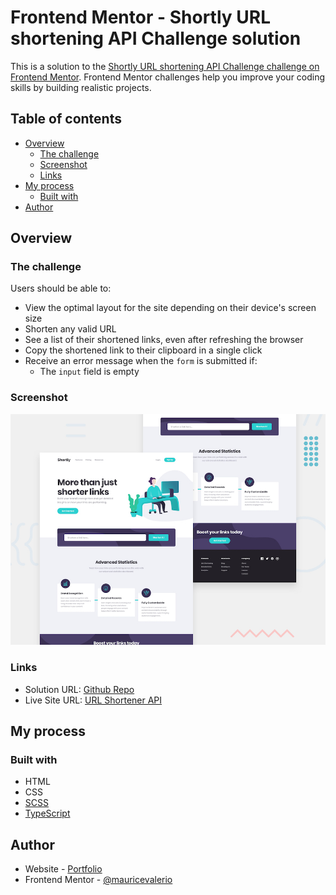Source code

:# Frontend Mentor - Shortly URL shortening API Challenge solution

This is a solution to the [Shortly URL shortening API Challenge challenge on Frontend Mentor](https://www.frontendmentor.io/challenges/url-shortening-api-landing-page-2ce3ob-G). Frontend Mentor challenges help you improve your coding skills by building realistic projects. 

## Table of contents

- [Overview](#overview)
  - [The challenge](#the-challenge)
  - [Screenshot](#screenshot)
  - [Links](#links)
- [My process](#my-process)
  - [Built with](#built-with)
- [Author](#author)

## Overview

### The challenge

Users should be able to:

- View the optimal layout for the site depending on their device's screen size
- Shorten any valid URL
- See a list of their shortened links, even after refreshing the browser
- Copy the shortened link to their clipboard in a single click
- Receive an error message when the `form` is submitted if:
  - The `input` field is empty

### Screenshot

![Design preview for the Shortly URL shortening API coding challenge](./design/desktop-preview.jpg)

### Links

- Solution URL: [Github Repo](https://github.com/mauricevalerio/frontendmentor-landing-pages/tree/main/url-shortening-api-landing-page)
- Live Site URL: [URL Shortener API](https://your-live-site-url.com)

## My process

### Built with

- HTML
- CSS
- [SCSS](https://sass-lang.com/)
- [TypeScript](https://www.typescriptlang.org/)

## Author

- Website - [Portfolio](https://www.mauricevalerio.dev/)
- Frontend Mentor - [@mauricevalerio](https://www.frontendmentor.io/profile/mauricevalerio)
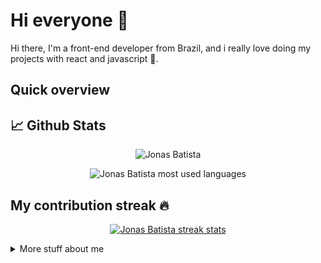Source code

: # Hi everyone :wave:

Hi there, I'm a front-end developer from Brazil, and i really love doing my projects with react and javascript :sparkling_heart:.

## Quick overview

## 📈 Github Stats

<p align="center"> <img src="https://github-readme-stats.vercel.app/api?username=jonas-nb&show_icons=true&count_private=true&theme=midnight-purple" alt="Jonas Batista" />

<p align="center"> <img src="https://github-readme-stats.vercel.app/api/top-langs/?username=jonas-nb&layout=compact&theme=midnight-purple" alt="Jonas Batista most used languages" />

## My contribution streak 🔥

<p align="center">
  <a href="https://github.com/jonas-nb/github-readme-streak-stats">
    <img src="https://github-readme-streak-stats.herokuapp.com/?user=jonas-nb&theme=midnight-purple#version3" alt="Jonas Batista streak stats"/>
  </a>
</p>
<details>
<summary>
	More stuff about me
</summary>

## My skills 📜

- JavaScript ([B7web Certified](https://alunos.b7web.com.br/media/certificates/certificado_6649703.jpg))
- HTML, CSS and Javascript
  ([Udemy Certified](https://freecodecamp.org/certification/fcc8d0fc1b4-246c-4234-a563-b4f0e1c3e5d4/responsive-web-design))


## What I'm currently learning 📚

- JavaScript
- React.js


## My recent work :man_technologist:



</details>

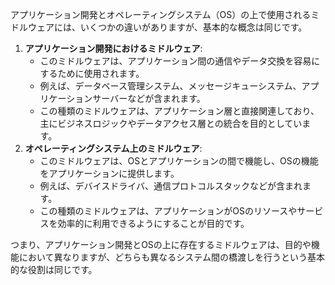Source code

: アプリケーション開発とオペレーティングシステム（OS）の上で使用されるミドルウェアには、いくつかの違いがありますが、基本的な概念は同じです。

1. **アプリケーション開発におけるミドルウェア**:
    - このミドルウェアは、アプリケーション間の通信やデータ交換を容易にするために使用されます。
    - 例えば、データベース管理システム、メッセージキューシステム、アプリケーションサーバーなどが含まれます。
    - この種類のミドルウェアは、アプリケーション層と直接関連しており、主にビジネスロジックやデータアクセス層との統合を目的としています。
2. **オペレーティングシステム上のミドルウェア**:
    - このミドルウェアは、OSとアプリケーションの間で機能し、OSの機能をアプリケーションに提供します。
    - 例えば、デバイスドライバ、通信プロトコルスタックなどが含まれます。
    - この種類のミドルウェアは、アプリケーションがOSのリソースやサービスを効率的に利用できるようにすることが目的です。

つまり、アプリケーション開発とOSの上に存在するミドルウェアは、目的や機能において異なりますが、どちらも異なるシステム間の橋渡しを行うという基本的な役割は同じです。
--
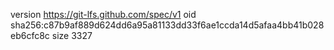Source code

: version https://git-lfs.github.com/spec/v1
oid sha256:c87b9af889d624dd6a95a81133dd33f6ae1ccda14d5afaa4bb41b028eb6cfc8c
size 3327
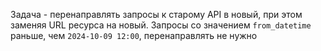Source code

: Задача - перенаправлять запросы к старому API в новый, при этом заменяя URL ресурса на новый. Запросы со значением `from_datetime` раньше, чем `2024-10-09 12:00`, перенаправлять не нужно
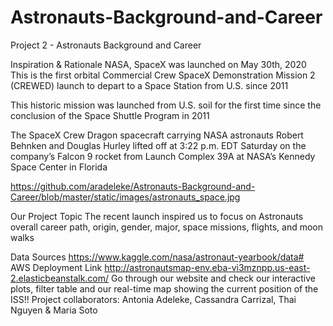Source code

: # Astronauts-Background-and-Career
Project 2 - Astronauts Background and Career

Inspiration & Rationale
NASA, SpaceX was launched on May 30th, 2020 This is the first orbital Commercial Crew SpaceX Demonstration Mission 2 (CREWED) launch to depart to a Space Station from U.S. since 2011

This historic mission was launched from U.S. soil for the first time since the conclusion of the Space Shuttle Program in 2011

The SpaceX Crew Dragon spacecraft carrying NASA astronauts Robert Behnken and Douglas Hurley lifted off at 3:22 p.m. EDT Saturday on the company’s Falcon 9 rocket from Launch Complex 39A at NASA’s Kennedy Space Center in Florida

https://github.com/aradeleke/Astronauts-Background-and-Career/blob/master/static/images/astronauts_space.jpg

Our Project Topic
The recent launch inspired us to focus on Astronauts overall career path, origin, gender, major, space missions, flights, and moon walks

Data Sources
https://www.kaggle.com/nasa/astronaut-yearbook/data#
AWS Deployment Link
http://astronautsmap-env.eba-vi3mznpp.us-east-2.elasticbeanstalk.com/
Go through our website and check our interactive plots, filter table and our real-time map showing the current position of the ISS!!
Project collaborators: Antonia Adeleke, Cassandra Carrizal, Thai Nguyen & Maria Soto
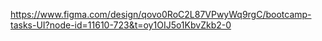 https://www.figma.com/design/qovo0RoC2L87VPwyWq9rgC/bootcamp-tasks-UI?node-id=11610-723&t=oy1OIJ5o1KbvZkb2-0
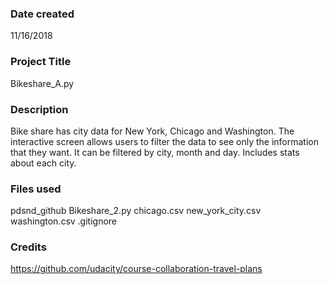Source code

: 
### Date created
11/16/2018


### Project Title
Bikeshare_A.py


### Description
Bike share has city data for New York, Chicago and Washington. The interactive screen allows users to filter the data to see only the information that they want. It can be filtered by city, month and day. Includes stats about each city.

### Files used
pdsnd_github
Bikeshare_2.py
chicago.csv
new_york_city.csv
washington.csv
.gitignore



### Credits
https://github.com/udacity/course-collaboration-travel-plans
==
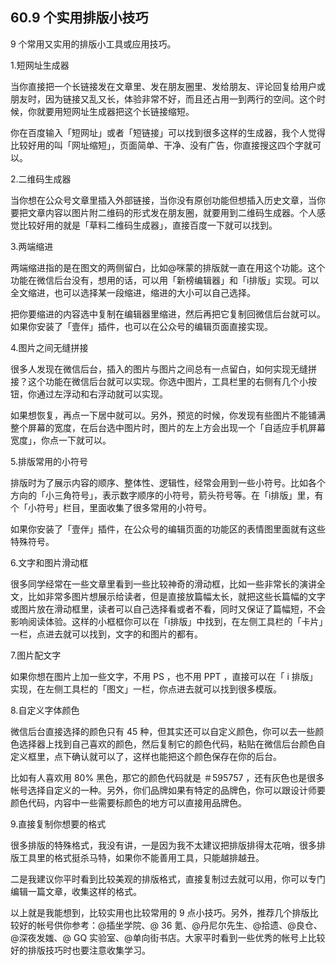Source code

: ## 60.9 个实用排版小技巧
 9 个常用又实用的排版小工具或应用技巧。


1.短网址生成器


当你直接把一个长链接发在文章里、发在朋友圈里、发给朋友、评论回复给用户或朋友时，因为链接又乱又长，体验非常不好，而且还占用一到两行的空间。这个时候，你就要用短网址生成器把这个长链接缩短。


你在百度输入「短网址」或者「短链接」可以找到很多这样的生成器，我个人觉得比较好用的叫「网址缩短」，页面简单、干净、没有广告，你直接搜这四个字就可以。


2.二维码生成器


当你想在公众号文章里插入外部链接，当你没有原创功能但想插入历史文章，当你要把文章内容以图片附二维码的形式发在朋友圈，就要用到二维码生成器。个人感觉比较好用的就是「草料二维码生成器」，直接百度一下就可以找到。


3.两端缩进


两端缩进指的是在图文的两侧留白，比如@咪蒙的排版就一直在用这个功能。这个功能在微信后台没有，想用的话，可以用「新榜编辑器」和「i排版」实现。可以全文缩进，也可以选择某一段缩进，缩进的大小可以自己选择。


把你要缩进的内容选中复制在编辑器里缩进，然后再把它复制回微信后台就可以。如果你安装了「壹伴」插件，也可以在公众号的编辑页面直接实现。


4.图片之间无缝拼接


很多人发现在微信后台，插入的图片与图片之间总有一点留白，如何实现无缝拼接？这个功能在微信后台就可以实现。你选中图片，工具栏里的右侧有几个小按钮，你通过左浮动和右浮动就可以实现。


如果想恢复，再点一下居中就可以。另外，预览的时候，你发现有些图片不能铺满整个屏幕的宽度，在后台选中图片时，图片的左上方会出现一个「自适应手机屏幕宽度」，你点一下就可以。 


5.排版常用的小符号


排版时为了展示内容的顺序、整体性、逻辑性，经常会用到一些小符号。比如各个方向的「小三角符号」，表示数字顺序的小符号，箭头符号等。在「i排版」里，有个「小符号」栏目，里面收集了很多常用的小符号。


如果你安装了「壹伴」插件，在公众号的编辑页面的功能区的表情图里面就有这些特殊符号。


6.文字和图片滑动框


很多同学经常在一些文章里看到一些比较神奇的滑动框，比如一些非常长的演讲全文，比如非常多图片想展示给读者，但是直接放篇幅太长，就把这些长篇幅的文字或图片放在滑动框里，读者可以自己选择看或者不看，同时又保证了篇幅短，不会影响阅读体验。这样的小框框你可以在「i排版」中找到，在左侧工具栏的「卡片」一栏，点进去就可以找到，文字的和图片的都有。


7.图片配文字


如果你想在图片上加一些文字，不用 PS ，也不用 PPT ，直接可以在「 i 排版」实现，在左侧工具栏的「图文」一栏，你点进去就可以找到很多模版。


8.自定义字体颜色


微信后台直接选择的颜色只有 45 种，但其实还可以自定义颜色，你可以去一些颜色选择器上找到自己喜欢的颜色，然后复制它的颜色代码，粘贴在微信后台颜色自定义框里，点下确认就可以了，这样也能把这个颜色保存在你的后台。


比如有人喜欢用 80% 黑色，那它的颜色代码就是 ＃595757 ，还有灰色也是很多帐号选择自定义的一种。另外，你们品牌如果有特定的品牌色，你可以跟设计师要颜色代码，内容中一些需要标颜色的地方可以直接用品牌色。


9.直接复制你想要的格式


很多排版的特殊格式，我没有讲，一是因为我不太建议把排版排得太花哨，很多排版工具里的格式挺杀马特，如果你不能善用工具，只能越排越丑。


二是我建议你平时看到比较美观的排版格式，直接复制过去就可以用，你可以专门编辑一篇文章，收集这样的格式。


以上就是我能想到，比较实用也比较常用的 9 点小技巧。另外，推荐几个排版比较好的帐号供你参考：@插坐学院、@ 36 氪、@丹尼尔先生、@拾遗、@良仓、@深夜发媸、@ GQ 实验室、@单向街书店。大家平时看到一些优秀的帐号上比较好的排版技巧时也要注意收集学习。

[WHAT IS BEING ASKED]
Report only how many lines in the listing contain the string "size".

[REPLY]
2